## WHAT IS EXPECTED:
List all lines of the data that include the string "GitHub".

*** Block opens ***

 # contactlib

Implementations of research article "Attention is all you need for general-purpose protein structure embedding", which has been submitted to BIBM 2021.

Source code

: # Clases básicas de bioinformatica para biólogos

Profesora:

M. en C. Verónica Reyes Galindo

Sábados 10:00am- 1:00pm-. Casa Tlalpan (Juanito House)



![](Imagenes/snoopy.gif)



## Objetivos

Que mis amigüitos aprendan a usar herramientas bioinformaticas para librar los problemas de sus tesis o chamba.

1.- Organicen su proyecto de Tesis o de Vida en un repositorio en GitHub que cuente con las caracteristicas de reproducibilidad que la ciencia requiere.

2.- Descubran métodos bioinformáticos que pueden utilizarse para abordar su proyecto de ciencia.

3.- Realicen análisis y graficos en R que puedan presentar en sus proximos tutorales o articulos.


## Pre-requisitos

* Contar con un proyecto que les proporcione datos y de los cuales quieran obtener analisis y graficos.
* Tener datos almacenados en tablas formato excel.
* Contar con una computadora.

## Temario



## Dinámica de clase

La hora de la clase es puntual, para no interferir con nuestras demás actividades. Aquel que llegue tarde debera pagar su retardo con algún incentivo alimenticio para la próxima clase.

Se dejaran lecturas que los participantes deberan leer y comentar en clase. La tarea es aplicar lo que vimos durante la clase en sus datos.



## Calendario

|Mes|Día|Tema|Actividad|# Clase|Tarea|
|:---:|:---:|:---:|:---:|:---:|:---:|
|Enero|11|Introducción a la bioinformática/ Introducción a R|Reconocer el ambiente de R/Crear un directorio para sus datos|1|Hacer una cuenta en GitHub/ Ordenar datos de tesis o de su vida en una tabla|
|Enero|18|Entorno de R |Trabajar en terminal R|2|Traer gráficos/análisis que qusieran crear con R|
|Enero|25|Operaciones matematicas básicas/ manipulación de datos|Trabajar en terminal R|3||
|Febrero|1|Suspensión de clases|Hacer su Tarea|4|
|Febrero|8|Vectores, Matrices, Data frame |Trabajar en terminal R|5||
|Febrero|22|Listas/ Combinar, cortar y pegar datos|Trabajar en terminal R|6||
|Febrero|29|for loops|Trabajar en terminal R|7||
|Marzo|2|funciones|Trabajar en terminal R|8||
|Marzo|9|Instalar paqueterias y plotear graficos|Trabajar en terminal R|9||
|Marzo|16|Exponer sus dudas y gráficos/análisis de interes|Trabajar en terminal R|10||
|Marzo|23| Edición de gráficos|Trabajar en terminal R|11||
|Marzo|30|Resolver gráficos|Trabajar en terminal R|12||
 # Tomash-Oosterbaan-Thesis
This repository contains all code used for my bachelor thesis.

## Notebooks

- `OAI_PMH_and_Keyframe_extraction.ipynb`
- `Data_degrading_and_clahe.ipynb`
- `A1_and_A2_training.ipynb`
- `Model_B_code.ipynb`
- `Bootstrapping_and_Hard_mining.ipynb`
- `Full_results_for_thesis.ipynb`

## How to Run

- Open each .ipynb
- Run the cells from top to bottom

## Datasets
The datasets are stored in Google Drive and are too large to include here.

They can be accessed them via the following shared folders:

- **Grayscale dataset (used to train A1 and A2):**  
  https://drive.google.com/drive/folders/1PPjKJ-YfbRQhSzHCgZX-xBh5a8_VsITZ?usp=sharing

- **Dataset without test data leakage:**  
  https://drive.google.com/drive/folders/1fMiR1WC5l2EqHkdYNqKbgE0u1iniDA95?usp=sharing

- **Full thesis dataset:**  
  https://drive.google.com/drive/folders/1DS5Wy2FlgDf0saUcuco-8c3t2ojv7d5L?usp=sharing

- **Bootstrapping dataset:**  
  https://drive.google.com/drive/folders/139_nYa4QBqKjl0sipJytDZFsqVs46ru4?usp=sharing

*** Block closes ***

## COMPLETED EXERCISE:
1.- Organicen su proyecto de Tesis o de Vida en un repositorio en GitHub que cuente con las caracteristicas de reproducibilidad que la ciencia requiere.
|Enero|11|Introducción a la bioinformática/ Introducción a R|Reconocer el ambiente de R/Crear un directorio para sus datos|1|Hacer una cuenta en GitHub/ Ordenar datos de tesis o de su vida en una tabla|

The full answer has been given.